I blushed. Like, red in the cheeks blushed. Hoped the late afternoon sunlight covered that up. “Morry, just,” I held my hands up to my steel breastplate, “you know these aren’t real!”
He didn’t quite smile, but there was a twinkle in his eyes, “Shall we make our way to the command tents?”
“Are they up yet?”
“Probably being erected as we speak.”
“Did you have to use that word? In particular?”
“Princess, I am aghast at your suggestiveness today. It must be the excitement of the battle.”
“Morry! Let’s just go.”
***
We arrived to find a few soldiers in finely woven, high quality chainmail armor, with insignias of the Barclay family.

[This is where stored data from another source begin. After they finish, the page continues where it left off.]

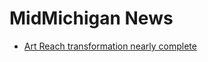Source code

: # MidMichigan News

* [Art Reach transformation nearly complete](http://www.themorningsun.com/general-news/20160527/art-reach-transformation-nearly-complete)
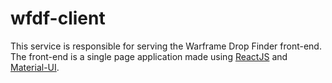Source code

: # wfdf-client
This service is responsible for serving the Warframe Drop Finder front-end. The front-end is a single page application made using [ReactJS](https://reactjs.org/) and [Material-UI](https://material-ui.com/).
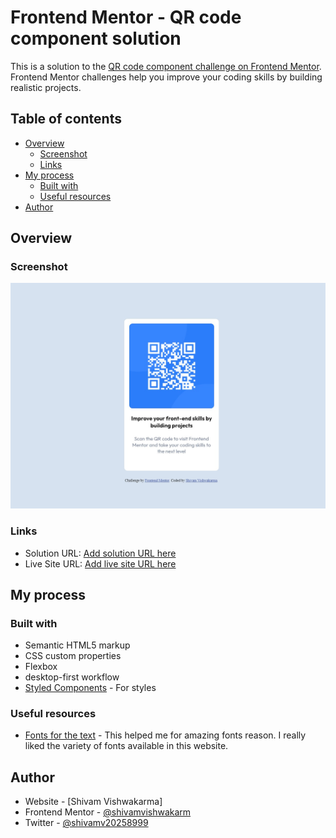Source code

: # Frontend Mentor - QR code component solution

This is a solution to the [QR code component challenge on Frontend Mentor](https://www.frontendmentor.io/challenges/qr-code-component-iux_sIO_H). Frontend Mentor challenges help you improve your coding skills by building realistic projects. 

## Table of contents

- [Overview](#overview)
  - [Screenshot](#screenshot)
  - [Links](#links)
- [My process](#my-process)
  - [Built with](#built-with)
  - [Useful resources](#useful-resources)
- [Author](#author)


## Overview

### Screenshot

![](/images//screenshot.jpg)


### Links

- Solution URL: [Add solution URL here](https://your-solution-url.com)
- Live Site URL: [Add live site URL here](https://your-live-site-url.com)

## My process

### Built with

- Semantic HTML5 markup
- CSS custom properties
- Flexbox
- desktop-first workflow
- [Styled Components](/styles.css) - For styles


### Useful resources

- [Fonts for the text](https://fonts.google.com/) - This helped me for amazing fonts reason. I really liked the variety of fonts available in this website.


## Author

- Website - [Shivam Vishwakarma]
- Frontend Mentor - [@shivamvishwakarm](https://www.frontendmentor.io/profile/shivamvishwakarm)
- Twitter - [@shivamv20258999](https://twitter.com/shivamv20258999)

They were stripped of their weapons, though, and surrounded by our men, swords and spears at the ready.
“On your knees!” behind them, a few soldiers, now guards, forced them to the dirt.
“Hey, no, stop that. That’s not necessary.” I walked up to them, slightly annoyed face to the guards.
“Apologies, Your Highness.”
“Get these men some water or ale, whatever they want. You know what, let’s just head over to one of the tents.” I walked toward the open-air tents that must have been just put up. Then, stopped as no one followed. I looked back at them, still standing under guard, and motioned them to follow, “Well, come on! Gentlemen, into the tents, please.”
***
Soon, servants brought in pottery jugs of ale, mugs. Picking up one, I poured for the five Barclay officers, handing them each a mug in turn.
“Thank you, my lady,” said one of the men. The others looked at him with dour faces.
“For sure. Gentlemen, if you would.” I sat down.
One of their officers, trembling, dumped his ale out on the ground. “Girl, I’ll not take sustenance with you.”
“Alright. Take him out, put him with the other prisoners of war.” Soldiers grabbed him, led him out of the tent. “Anyone else want to leave?” No one volunteered. One took a sip, I guess to show support. For ale or me, I didn’t know, didn’t care. “Right then, let’s get down to business. Last chance to scream at me.”
The four of them shook their heads.
“I consider this war a fault of the priesthood here. And the dowager. I believe both of these elements corrupted the Barclay family. I want you to know that I still consider these lands part of my kingdom and therefore you men, my soldiers.”
“And?”
“And I want you to convince your fellow soldiers to stand down and hand over the castle.”